- _TRY IT_:
Among the records that follow, find each line holding the word "boss" and copy it.
*** Opening of PROVIDED DATA ***
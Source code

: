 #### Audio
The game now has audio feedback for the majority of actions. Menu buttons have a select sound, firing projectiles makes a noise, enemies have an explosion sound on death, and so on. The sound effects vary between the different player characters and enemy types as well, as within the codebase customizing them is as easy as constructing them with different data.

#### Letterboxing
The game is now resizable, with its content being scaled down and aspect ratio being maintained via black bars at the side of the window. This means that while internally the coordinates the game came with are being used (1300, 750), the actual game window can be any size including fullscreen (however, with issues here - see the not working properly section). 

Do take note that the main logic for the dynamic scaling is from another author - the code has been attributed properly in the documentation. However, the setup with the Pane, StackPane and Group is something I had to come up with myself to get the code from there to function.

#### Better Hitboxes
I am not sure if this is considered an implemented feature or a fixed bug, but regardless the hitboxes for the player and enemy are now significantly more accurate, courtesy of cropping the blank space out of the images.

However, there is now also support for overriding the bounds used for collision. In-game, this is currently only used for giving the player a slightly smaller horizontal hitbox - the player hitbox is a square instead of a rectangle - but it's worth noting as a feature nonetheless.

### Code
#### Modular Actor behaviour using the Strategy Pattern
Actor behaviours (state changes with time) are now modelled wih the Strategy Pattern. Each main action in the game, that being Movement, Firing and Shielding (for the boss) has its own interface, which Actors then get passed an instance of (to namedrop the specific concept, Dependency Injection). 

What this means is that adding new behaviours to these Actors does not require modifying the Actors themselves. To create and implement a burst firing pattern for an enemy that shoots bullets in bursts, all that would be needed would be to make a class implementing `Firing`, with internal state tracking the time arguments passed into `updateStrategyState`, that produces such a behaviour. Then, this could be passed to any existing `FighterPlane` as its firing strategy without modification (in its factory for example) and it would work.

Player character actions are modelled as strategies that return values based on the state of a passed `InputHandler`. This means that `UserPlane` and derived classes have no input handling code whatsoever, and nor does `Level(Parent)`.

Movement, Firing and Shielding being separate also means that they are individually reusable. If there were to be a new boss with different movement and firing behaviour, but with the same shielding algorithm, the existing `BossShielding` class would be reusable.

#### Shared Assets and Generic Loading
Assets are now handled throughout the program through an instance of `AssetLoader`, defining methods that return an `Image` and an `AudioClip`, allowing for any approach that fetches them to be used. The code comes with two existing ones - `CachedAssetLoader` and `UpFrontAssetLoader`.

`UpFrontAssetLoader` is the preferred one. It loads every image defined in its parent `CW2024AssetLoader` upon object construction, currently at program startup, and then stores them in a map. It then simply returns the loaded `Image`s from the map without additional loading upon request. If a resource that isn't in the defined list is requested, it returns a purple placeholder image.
*** Close of PROVIDED DATA ***
*** Opening of PROVIDED DATA ***
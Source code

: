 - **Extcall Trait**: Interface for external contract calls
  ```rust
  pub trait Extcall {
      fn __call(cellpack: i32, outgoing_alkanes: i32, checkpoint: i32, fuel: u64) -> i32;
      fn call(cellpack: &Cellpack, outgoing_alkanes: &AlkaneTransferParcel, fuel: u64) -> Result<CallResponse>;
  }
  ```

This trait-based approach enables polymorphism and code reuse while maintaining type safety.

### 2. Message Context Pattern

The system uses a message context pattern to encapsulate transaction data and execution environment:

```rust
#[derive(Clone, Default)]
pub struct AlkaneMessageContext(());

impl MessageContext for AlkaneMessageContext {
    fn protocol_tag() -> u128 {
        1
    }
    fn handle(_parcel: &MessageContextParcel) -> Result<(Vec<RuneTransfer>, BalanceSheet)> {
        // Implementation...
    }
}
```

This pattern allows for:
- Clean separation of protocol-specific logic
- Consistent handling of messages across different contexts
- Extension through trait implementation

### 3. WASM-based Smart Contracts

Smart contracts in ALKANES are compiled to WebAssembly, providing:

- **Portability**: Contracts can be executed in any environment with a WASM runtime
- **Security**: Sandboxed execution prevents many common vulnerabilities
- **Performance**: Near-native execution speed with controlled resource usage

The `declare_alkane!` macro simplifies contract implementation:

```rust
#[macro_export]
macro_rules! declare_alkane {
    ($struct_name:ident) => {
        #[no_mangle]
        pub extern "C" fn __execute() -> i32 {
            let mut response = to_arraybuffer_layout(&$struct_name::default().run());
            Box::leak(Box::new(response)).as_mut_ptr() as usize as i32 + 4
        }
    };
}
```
*** Close of PROVIDED DATA ***
- _WRITTEN ANSWER_:
Actor behaviours (state changes with time) are now modelled wih the Strategy Pattern. Each main action in the game, that being Movement, Firing and Shielding (for the boss) has its own interface, which Actors then get passed an instance of (to namedrop the specific concept, Dependency Injection). 
Movement, Firing and Shielding being separate also means that they are individually reusable. If there were to be a new boss with different movement and firing behaviour, but with the same shielding algorithm, the existing `BossShielding` class would be reusable.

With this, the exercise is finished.